## About this exercise
Only lines holding "analysis" are wanted; copy each of them from the records below.

▼▼▼

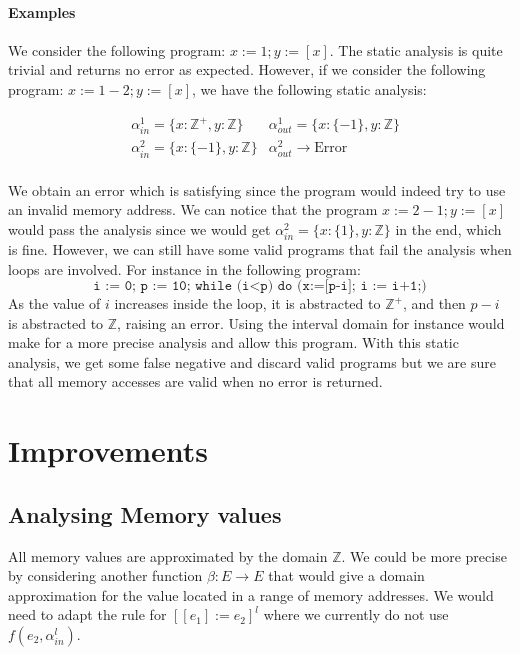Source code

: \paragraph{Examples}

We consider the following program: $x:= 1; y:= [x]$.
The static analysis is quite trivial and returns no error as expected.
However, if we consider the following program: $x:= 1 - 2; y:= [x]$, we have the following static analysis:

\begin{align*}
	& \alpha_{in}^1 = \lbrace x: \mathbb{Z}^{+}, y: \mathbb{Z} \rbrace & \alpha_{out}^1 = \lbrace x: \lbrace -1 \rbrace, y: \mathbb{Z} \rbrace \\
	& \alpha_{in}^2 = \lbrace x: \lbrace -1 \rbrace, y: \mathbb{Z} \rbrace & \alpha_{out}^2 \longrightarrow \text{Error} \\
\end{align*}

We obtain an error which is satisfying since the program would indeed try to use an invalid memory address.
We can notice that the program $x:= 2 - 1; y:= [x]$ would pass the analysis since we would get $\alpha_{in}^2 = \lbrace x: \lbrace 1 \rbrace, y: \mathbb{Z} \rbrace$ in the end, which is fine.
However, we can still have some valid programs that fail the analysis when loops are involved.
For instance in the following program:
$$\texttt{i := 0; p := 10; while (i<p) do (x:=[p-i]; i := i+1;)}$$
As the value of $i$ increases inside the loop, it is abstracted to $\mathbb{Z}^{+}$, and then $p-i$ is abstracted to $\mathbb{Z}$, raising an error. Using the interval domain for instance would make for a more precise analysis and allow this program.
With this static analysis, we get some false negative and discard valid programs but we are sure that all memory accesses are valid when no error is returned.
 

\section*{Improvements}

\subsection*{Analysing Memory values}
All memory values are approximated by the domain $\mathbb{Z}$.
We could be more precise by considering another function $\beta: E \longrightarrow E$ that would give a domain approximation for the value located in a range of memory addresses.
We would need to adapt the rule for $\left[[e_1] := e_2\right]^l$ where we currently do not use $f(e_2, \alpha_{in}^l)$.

▲▲▲
▼▼▼

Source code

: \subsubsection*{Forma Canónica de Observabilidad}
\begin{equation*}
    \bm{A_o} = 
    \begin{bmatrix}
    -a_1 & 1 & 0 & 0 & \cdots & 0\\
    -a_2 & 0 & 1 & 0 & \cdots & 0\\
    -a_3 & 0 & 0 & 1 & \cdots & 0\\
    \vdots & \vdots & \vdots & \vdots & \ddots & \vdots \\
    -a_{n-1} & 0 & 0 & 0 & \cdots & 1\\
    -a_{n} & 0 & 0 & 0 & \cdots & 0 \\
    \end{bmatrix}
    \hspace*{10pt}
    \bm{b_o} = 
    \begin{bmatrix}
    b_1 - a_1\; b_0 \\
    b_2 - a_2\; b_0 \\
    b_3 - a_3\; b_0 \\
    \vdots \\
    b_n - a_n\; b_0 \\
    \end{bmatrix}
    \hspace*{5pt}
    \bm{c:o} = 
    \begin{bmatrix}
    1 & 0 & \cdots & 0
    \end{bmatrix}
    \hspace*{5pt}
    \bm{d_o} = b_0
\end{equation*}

▲▲▲

## Solution to this exercise
The static analysis is quite trivial and returns no error as expected.
However, if we consider the following program: $x:= 1 - 2; y:= [x]$, we have the following static analysis:
We can notice that the program $x:= 2 - 1; y:= [x]$ would pass the analysis since we would get $\alpha_{in}^2 = \lbrace x: \lbrace 1 \rbrace, y: \mathbb{Z} \rbrace$ in the end, which is fine.
However, we can still have some valid programs that fail the analysis when loops are involved.
As the value of $i$ increases inside the loop, it is abstracted to $\mathbb{Z}^{+}$, and then $p-i$ is abstracted to $\mathbb{Z}$, raising an error. Using the interval domain for instance would make for a more precise analysis and allow this program.
With this static analysis, we get some false negative and discard valid programs but we are sure that all memory accesses are valid when no error is returned.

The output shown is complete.